## [Task requirements]
When you set down the entries, keep every word exactly as it is but drop the pictures.

[Rendered images with source text]
"""
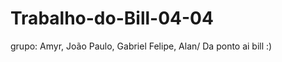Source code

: # Trabalho-do-Bill-04-04
grupo: Amyr, João Paulo, Gabriel Felipe, Alan/
     Da ponto ai bill :)

<?php 
function fibonacci($n = 1) {
    if ($n <= 1) {
        return $n;
    } else {
        return fibonacci($n - 1) + fibonacci($n - 2);
    }
}

// Imprimindo os primeiros 10 números da sequência de Fibonacci
for ($i = 0 ; $i < 10; $i++) {
    echo fibonacci($i) . "\n";
}
?>
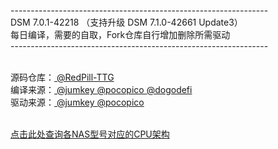 ----------------------------------------------------------------<br>
DSM 7.0.1-42218 （支持升级 DSM 7.1.0-42661 Update3）<br>
每日编译，需要的自取，Fork仓库自行增加删除所需驱动<br>
----------------------------------------------------------------<br><br>

源码仓库：<a href="https://github.com/RedPill-TTG/redpill-load"> @RedPill-TTG </a><br>
编译来源：<a href="https://github.com/jumkey/redpill-load"> @jumkey </a><a href="https://github.com/pocopico/redpill-load"> @pocopico </a><a href="https://github.com/dogodefi/redpill-load"> @dogodefi </a><br>
驱动来源：<a href="https://github.com/jumkey/redpill-load/tree/develop/redpill-misc"> @jumkey </a><a href="https://github.com/pocopico/rp-ext"> @pocopico </a><br><br>

<a href="https://kb.synology.com/en-me/DSM/tutorial/What_kind_of_CPU_does_my_NAS_have">点击此处查询各NAS型号对应的CPU架构</a>
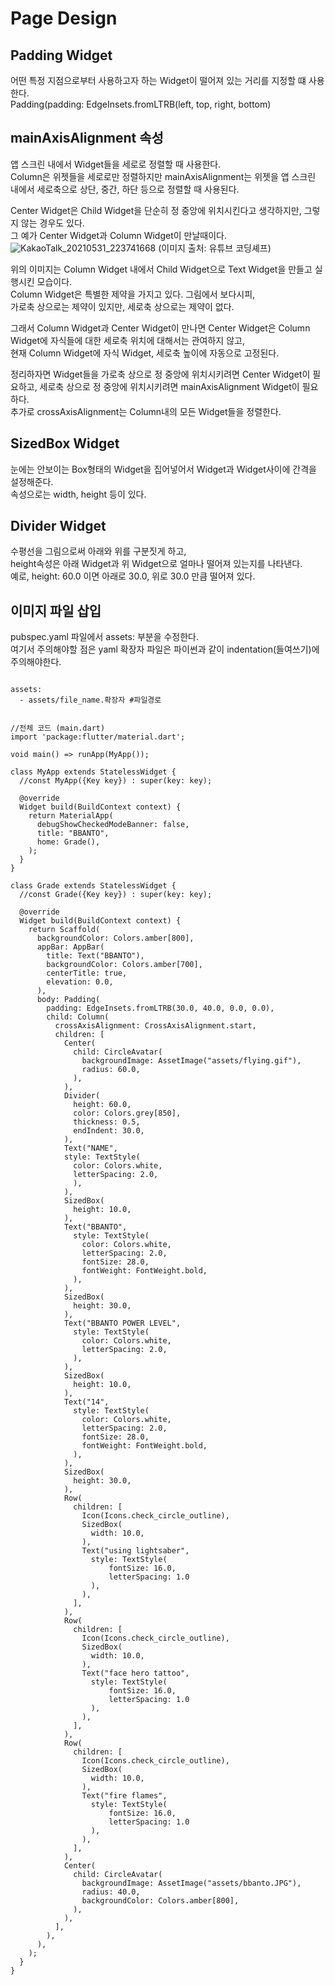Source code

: Page Design
=====
Padding Widget
----
어떤 특정 지점으로부터 사용하고자 하는 Widget이 떨어져 있는 거리를 지정할 떄 사용한다.   
Padding(padding: EdgeInsets.fromLTRB(left, top, right, bottom)   

mainAxisAlignment 속성
----
앱 스크린 내에서 Widget들을 세로로 정렬할 때 사용한다.   
Column은 위젯들을 세로로만 정렬하지만 mainAxisAlignment는 위젯을 앱 스크린 내에서 세로축으로 상단, 중간, 하단 등으로 정렬할 때 사용된다.   
   
Center Widget은 Child Widget을 단순히 정 중앙에 위치시킨다고 생각하지만, 그렇지 않는 경우도 있다.   
그 예가 Center Widget과 Column Widget이 만날때이다.   
![KakaoTalk_20210531_223741668](https://user-images.githubusercontent.com/73534426/120208718-c4425180-c268-11eb-97af-d50d2c1fd0db.png) (이미지 출처: 유튜브 코딩셰프)
 
   
위의 이미지는 Column Widget 내에서 Child Widget으로 Text Widget을 만들고 실행시킨 모습이다.   
Column Widget은 특별한 제약을 가지고 있다. 그림에서 보다시피,   
가로축 상으로는 제약이 있지만, 세로축 상으로는 제약이 없다.      
   
그래서 Column Widget과 Center Widget이 만나면 Center Widget은 Column Widget에 자식들에 대한 세로축 위치에 대해서는 관여하지 않고,   
현재 Column Widget에 자식 Widget, 세로축 높이에 자동으로 고정된다.   
   
정리하자면 Widget들을 가로축 상으로 정 중앙에 위치시키려면 Center Widget이 필요하고, 세로축 상으로 정 중앙에 위치시키려면 mainAxisAlignment Widget이 필요하다.   
추가로 crossAxisAlignment는 Column내의 모든 Widget들을 정렬한다.
   
SizedBox Widget
------- 
눈에는 안보이는 Box형태의 Widget을 집어넣어서 Widget과 Widget사이에 간격을 설정해준다.   
속성으로는 width, height 등이 있다.   

Divider Widget
--------
수평선을 그림으로써 아래와 위를 구분짓게 하고,   
height속성은 아래 Widget과 위 Widget으로 얼마나 떨어져 있는지를 나타낸다.   
예로, height: 60.0 이면 아래로 30.0, 위로 30.0 만큼 떨어져 있다.   

이미지 파일 삽입
-------
pubspec.yaml 파일에서 assets: 부분을 수정한다.   
여기서 주의해야할 점은 yaml 확장자 파일은 파이썬과 같이 indentation(들여쓰기)에 주의해야한다.
<pre><code>
assets:
  - assets/file_name.확장자 #파일경로
</code></pre>

<pre><code>
//전체 코드 (main.dart)
import 'package:flutter/material.dart';

void main() => runApp(MyApp());

class MyApp extends StatelessWidget {
  //const MyApp({Key key}) : super(key: key);

  @override
  Widget build(BuildContext context) {
    return MaterialApp(
      debugShowCheckedModeBanner: false,
      title: "BBANTO",
      home: Grade(),
    );
  }
}

class Grade extends StatelessWidget {
  //const Grade({Key key}) : super(key: key);

  @override
  Widget build(BuildContext context) {
    return Scaffold(
      backgroundColor: Colors.amber[800],
      appBar: AppBar(
        title: Text("BBANTO"),
        backgroundColor: Colors.amber[700],
        centerTitle: true,
        elevation: 0.0,
      ),
      body: Padding(
        padding: EdgeInsets.fromLTRB(30.0, 40.0, 0.0, 0.0),
        child: Column(
          crossAxisAlignment: CrossAxisAlignment.start,
          children: <Widget>[
            Center(
              child: CircleAvatar(
                backgroundImage: AssetImage("assets/flying.gif"),
                radius: 60.0,
              ),
            ),
            Divider(
              height: 60.0,
              color: Colors.grey[850],
              thickness: 0.5,
              endIndent: 30.0,
            ),
            Text("NAME",
            style: TextStyle(
              color: Colors.white,
              letterSpacing: 2.0,
              ),
            ),
            SizedBox(
              height: 10.0,
            ),
            Text("BBANTO",
              style: TextStyle(
                color: Colors.white,
                letterSpacing: 2.0,
                fontSize: 28.0,
                fontWeight: FontWeight.bold,
              ),
            ),
            SizedBox(
              height: 30.0,
            ),
            Text("BBANTO POWER LEVEL",
              style: TextStyle(
                color: Colors.white,
                letterSpacing: 2.0,
              ),
            ),
            SizedBox(
              height: 10.0,
            ),
            Text("14",
              style: TextStyle(
                color: Colors.white,
                letterSpacing: 2.0,
                fontSize: 28.0,
                fontWeight: FontWeight.bold,
              ),
            ),
            SizedBox(
              height: 30.0,
            ),
            Row(
              children: <Widget>[
                Icon(Icons.check_circle_outline),
                SizedBox(
                  width: 10.0,
                ),
                Text("using lightsaber",
                  style: TextStyle(
                      fontSize: 16.0,
                      letterSpacing: 1.0
                  ),
                ),
              ],
            ),
            Row(
              children: <Widget>[
                Icon(Icons.check_circle_outline),
                SizedBox(
                  width: 10.0,
                ),
                Text("face hero tattoo",
                  style: TextStyle(
                      fontSize: 16.0,
                      letterSpacing: 1.0
                  ),
                ),
              ],
            ),
            Row(
              children: <Widget>[
                Icon(Icons.check_circle_outline),
                SizedBox(
                  width: 10.0,
                ),
                Text("fire flames",
                  style: TextStyle(
                      fontSize: 16.0,
                      letterSpacing: 1.0
                  ),
                ),
              ],
            ),
            Center(
              child: CircleAvatar(
                backgroundImage: AssetImage("assets/bbanto.JPG"),
                radius: 40.0,
                backgroundColor: Colors.amber[800],
              ),
            ),
          ],
        ),
      ),
    );
  }
}
</code></pre>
"""
## [Response box]
Source code

: # Trabalho-do-Bill-04-04
grupo: Amyr, João Paulo, Gabriel Felipe, Alan/
     Da ponto ai bill :)

<?php 
function fibonacci($n = 1) {
    if ($n <= 1) {
        return $n;
    } else {
        return fibonacci($n - 1) + fibonacci($n - 2);
    }
}

// Imprimindo os primeiros 10 números da sequência de Fibonacci
for ($i = 0 ; $i < 10; $i++) {
    echo fibonacci($i) . "\n";
}
?>
 ----------------------------------------------------------------<br>
DSM 7.0.1-42218 （支持升级 DSM 7.1.0-42661 Update3）<br>
每日编译，需要的自取，Fork仓库自行增加删除所需驱动<br>
----------------------------------------------------------------<br><br>

源码仓库：<a href="https://github.com/RedPill-TTG/redpill-load"> @RedPill-TTG </a><br>
编译来源：<a href="https://github.com/jumkey/redpill-load"> @jumkey </a><a href="https://github.com/pocopico/redpill-load"> @pocopico </a><a href="https://github.com/dogodefi/redpill-load"> @dogodefi </a><br>
驱动来源：<a href="https://github.com/jumkey/redpill-load/tree/develop/redpill-misc"> @jumkey </a><a href="https://github.com/pocopico/rp-ext"> @pocopico </a><br><br>

<a href="https://kb.synology.com/en-me/DSM/tutorial/What_kind_of_CPU_does_my_NAS_have">点击此处查询各NAS型号对应的CPU架构</a>
Source code

: Page Design
=====
Padding Widget
----
어떤 특정 지점으로부터 사용하고자 하는 Widget이 떨어져 있는 거리를 지정할 떄 사용한다.   
Padding(padding: EdgeInsets.fromLTRB(left, top, right, bottom)   

mainAxisAlignment 속성
----
앱 스크린 내에서 Widget들을 세로로 정렬할 때 사용한다.   
Column은 위젯들을 세로로만 정렬하지만 mainAxisAlignment는 위젯을 앱 스크린 내에서 세로축으로 상단, 중간, 하단 등으로 정렬할 때 사용된다.   
   
Center Widget은 Child Widget을 단순히 정 중앙에 위치시킨다고 생각하지만, 그렇지 않는 경우도 있다.   
그 예가 Center Widget과 Column Widget이 만날때이다.   
![KakaoTalk_20210531_223741668](https://user-images.githubusercontent.com/73534426/120208718-c4425180-c268-11eb-97af-d50d2c1fd0db.png) (이미지 출처: 유튜브 코딩셰프)
 
   
위의 이미지는 Column Widget 내에서 Child Widget으로 Text Widget을 만들고 실행시킨 모습이다.   
Column Widget은 특별한 제약을 가지고 있다. 그림에서 보다시피,   
가로축 상으로는 제약이 있지만, 세로축 상으로는 제약이 없다.      
   
그래서 Column Widget과 Center Widget이 만나면 Center Widget은 Column Widget에 자식들에 대한 세로축 위치에 대해서는 관여하지 않고,   
현재 Column Widget에 자식 Widget, 세로축 높이에 자동으로 고정된다.   
   
정리하자면 Widget들을 가로축 상으로 정 중앙에 위치시키려면 Center Widget이 필요하고, 세로축 상으로 정 중앙에 위치시키려면 mainAxisAlignment Widget이 필요하다.   
추가로 crossAxisAlignment는 Column내의 모든 Widget들을 정렬한다.
   
SizedBox Widget
------- 
눈에는 안보이는 Box형태의 Widget을 집어넣어서 Widget과 Widget사이에 간격을 설정해준다.   
속성으로는 width, height 등이 있다.   

Divider Widget
--------
수평선을 그림으로써 아래와 위를 구분짓게 하고,   
height속성은 아래 Widget과 위 Widget으로 얼마나 떨어져 있는지를 나타낸다.   
예로, height: 60.0 이면 아래로 30.0, 위로 30.0 만큼 떨어져 있다.   

이미지 파일 삽입
-------
pubspec.yaml 파일에서 assets: 부분을 수정한다.   
여기서 주의해야할 점은 yaml 확장자 파일은 파이썬과 같이 indentation(들여쓰기)에 주의해야한다.
<pre><code>
assets:
  - assets/file_name.확장자 #파일경로
</code></pre>

<pre><code>
//전체 코드 (main.dart)
import 'package:flutter/material.dart';

void main() => runApp(MyApp());

class MyApp extends StatelessWidget {
  //const MyApp({Key key}) : super(key: key);

  @override
  Widget build(BuildContext context) {
    return MaterialApp(
      debugShowCheckedModeBanner: false,
      title: "BBANTO",
      home: Grade(),
    );
  }
}

class Grade extends StatelessWidget {
  //const Grade({Key key}) : super(key: key);

  @override
  Widget build(BuildContext context) {
    return Scaffold(
      backgroundColor: Colors.amber[800],
      appBar: AppBar(
        title: Text("BBANTO"),
        backgroundColor: Colors.amber[700],
        centerTitle: true,
        elevation: 0.0,
      ),
      body: Padding(
        padding: EdgeInsets.fromLTRB(30.0, 40.0, 0.0, 0.0),
        child: Column(
          crossAxisAlignment: CrossAxisAlignment.start,
          children: <Widget>[
            Center(
              child: CircleAvatar(
                backgroundImage: AssetImage("assets/flying.gif"),
                radius: 60.0,
              ),
            ),
            Divider(
              height: 60.0,
              color: Colors.grey[850],
              thickness: 0.5,
              endIndent: 30.0,
            ),
            Text("NAME",
            style: TextStyle(
              color: Colors.white,
              letterSpacing: 2.0,
              ),
            ),
            SizedBox(
              height: 10.0,
            ),
            Text("BBANTO",
              style: TextStyle(
                color: Colors.white,
                letterSpacing: 2.0,
                fontSize: 28.0,
                fontWeight: FontWeight.bold,
              ),
            ),
            SizedBox(
              height: 30.0,
            ),
            Text("BBANTO POWER LEVEL",
              style: TextStyle(
                color: Colors.white,
                letterSpacing: 2.0,
              ),
            ),
            SizedBox(
              height: 10.0,
            ),
            Text("14",
              style: TextStyle(
                color: Colors.white,
                letterSpacing: 2.0,
                fontSize: 28.0,
                fontWeight: FontWeight.bold,
              ),
            ),
            SizedBox(
              height: 30.0,
            ),
            Row(
              children: <Widget>[
                Icon(Icons.check_circle_outline),
                SizedBox(
                  width: 10.0,
                ),
                Text("using lightsaber",
                  style: TextStyle(
                      fontSize: 16.0,
                      letterSpacing: 1.0
                  ),
                ),
              ],
            ),
            Row(
              children: <Widget>[
                Icon(Icons.check_circle_outline),
                SizedBox(
                  width: 10.0,
                ),
                Text("face hero tattoo",
                  style: TextStyle(
                      fontSize: 16.0,
                      letterSpacing: 1.0
                  ),
                ),
              ],
            ),
            Row(
              children: <Widget>[
                Icon(Icons.check_circle_outline),
                SizedBox(
                  width: 10.0,
                ),
                Text("fire flames",
                  style: TextStyle(
                      fontSize: 16.0,
                      letterSpacing: 1.0
                  ),
                ),
              ],
            ),
            Center(
              child: CircleAvatar(
                backgroundImage: AssetImage("assets/bbanto.JPG"),
                radius: 40.0,
                backgroundColor: Colors.amber[800],
              ),
            ),
          ],
        ),
      ),
    );
  }
}
</code></pre>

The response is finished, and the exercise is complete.